The Deputies specifically note Poroshenko’s attempt to forcefully gather the entirety of the canonical episcopate to meet with him at the Ukraine House, though the bishops stood up to him and insisted on meeting with him at the Kiev Caves Lavra, which he declined to do.
This attempt came just days after Poroshenko told the clergy and faithful of the Ukrainian Orthodox Church that they have no business being in Ukraine and should leave for Russia.
Around the same time, His Eminence Archbishop Ambrose of Verey, the rector of the Moscow Theological Academy, was stopped at the Kiev airport and denied entry to the country.
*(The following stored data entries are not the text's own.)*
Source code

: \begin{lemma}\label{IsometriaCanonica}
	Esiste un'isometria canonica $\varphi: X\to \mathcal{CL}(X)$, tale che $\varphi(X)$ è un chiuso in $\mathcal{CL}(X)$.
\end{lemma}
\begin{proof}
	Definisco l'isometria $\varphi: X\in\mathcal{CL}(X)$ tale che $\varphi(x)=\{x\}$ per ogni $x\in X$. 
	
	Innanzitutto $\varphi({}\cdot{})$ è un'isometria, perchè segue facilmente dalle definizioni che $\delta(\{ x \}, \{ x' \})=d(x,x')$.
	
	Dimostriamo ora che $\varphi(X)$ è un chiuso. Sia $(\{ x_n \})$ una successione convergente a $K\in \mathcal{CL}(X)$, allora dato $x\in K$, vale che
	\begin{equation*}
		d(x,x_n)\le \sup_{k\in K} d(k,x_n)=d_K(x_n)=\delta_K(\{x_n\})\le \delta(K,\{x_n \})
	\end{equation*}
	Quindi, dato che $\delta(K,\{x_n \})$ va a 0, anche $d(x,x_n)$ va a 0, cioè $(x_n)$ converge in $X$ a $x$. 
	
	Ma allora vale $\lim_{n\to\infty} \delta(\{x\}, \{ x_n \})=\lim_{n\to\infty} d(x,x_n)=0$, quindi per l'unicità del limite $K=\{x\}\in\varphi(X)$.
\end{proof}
In an attempt to justify this action, he was then added to the governmental Mirotvorets website that compiles information on so-called “enemies of Ukraine.”
As OrthoChristian has previously reported, a number of hierarchs from the Ukrainian Church, and from other Churches, have been added to the website, including His Beatitude Metropolitan Onuphry of Kiev, His Eminence Metropolitan Paul of Vyshogorod and Chernobyl, the abbot of the Kiev Caves Lavra, His Eminence Metropolitan Vladimir of Pochaev, the abbot of the Pochaev Lavra, and even His Holiness Patriarch Irinej of Serbia.
Following Poroshenko’s failed attempt to meet with the bishops, and their resolutions of November 13 in which they affirmed the decision of the Russian Holy Synod’s decision to break communion with Constantinople, the Ukrainian Security Service, the successor to the KGB in Ukraine, begin calling bishops for “conversations.”
Members of Ukrainian Parliament’s Committee on National Security and Defense recently announced that once Constantinople creates a new autocephalous Ukrainian Church, the canonical Church will be prevented from carrying out its military chaplaincy service.
Moreover, the Ukrainian Cabinet of Ministers recently took the buildings of the Pochaev Lavra away from the monastery and the Ministry of Culture has begun taking inventory on the sacred items in the Kiev Caves Lavra.
Pressure and persecution against the canonical Ukrainian Church has been ongoing for several years in Ukraine, and seems to be becoming more systematic in the lead-up to Constantinople’s granting of autocephaly to the new church it intends to create.